[Supplied data — start]

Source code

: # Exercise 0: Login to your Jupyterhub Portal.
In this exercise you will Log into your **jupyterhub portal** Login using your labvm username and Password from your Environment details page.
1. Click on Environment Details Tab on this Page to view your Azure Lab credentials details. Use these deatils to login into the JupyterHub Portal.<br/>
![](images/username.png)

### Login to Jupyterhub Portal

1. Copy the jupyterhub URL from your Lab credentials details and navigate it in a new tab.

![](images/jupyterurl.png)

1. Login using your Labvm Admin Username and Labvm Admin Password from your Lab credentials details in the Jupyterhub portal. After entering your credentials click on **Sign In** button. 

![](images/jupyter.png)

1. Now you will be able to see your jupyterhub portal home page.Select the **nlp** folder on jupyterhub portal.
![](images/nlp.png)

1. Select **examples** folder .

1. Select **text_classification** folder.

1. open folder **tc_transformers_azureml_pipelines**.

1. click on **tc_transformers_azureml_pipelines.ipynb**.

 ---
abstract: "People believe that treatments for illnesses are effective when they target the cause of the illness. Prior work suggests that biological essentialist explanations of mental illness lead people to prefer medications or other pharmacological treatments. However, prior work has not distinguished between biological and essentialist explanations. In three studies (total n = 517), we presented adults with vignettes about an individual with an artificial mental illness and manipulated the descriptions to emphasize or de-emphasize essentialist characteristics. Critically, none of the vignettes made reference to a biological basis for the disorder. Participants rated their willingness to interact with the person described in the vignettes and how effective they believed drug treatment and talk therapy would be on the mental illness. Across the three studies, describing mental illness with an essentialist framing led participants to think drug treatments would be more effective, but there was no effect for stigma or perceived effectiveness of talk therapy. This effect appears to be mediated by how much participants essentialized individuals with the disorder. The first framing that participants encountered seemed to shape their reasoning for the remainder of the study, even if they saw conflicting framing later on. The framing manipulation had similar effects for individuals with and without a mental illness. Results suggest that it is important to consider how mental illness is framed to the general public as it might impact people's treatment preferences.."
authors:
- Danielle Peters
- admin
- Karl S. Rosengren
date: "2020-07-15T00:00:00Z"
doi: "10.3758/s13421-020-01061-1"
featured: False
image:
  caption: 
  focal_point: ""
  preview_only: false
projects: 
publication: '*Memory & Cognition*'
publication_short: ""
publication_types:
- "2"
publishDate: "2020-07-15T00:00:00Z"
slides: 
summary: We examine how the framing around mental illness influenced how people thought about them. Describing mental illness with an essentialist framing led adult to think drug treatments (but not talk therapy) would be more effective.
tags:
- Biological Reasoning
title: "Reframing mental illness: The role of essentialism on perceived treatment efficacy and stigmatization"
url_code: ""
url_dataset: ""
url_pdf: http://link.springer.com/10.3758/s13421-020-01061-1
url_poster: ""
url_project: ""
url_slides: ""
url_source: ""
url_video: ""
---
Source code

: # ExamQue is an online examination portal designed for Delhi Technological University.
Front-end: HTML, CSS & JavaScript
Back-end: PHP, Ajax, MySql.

[Supplied data — finish]

▶ [Your instructions] Nothing beyond the line that contains "### Login to Jupyterhub Portal" belongs in the answer; reproduce the entries exactly from their first line through it.

▶ [Answer box]
Source code

: # Exercise 0: Login to your Jupyterhub Portal.
In this exercise you will Log into your **jupyterhub portal** Login using your labvm username and Password from your Environment details page.
1. Click on Environment Details Tab on this Page to view your Azure Lab credentials details. Use these deatils to login into the JupyterHub Portal.<br/>
![](images/username.png)

### Login to Jupyterhub Portal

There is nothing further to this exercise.